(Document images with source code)
□ □ □ □
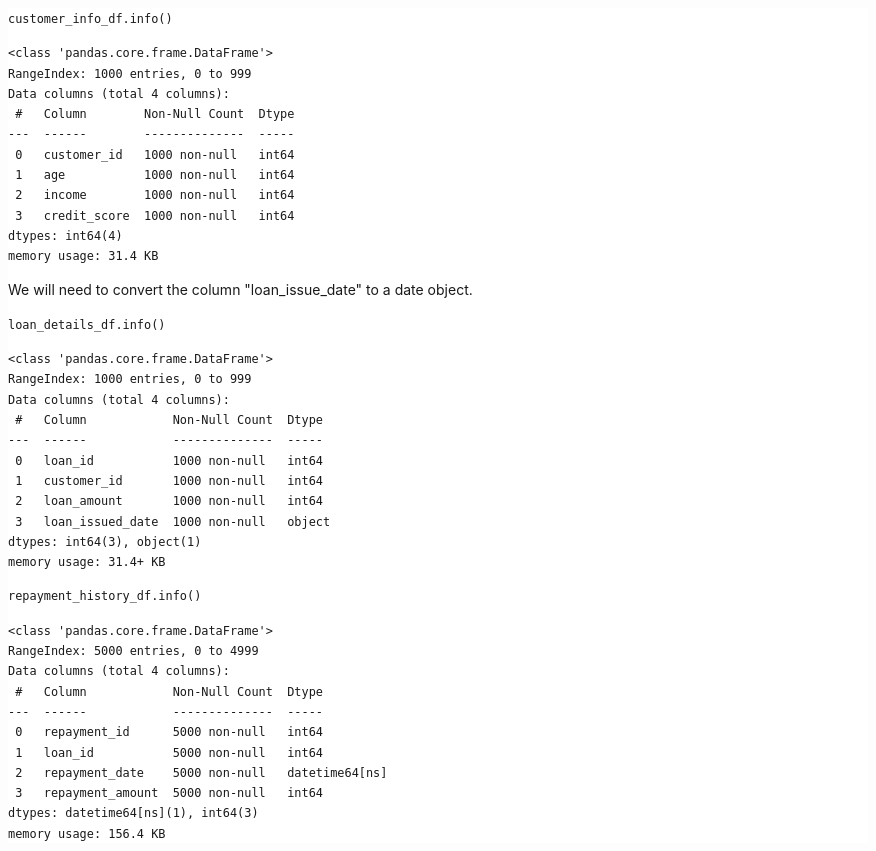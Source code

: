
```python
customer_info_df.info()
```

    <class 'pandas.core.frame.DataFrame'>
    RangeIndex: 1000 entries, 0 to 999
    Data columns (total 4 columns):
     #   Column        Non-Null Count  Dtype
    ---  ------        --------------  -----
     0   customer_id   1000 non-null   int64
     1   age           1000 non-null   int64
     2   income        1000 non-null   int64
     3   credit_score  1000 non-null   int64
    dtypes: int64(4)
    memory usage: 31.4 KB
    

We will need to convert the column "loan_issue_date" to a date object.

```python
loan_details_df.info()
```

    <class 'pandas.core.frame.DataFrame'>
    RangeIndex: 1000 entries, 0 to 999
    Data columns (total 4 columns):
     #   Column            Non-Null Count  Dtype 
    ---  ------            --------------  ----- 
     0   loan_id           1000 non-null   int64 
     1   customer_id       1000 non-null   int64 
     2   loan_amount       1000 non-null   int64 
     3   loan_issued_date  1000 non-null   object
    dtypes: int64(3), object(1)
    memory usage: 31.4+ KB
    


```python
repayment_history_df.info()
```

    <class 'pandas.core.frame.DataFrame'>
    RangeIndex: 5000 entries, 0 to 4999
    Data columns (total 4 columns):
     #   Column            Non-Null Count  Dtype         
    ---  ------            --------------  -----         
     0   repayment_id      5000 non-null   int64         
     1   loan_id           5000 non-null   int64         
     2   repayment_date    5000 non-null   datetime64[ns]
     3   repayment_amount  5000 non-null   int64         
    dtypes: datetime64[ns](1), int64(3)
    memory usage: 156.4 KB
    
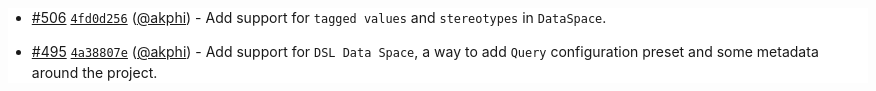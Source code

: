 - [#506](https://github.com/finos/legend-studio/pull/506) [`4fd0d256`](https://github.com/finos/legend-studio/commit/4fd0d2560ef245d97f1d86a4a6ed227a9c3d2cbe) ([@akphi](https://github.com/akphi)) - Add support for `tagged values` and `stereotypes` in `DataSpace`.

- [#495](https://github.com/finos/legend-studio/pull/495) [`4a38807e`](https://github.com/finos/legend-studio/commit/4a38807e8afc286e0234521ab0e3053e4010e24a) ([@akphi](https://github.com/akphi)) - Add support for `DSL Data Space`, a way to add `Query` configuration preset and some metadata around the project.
□ □ □ □
Work instruction: With "commit" as the search string, filter the records and return each line that has it.

Your solution:
: - [#506](https://github.com/finos/legend-studio/pull/506) [`4fd0d256`](https://github.com/finos/legend-studio/commit/4fd0d2560ef245d97f1d86a4a6ed227a9c3d2cbe) ([@akphi](https://github.com/akphi)) - Add support for `tagged values` and `stereotypes` in `DataSpace`.
- [#495](https://github.com/finos/legend-studio/pull/495) [`4a38807e`](https://github.com/finos/legend-studio/commit/4a38807e8afc286e0234521ab0e3053e4010e24a) ([@akphi](https://github.com/akphi)) - Add support for `DSL Data Space`, a way to add `Query` configuration preset and some metadata around the project.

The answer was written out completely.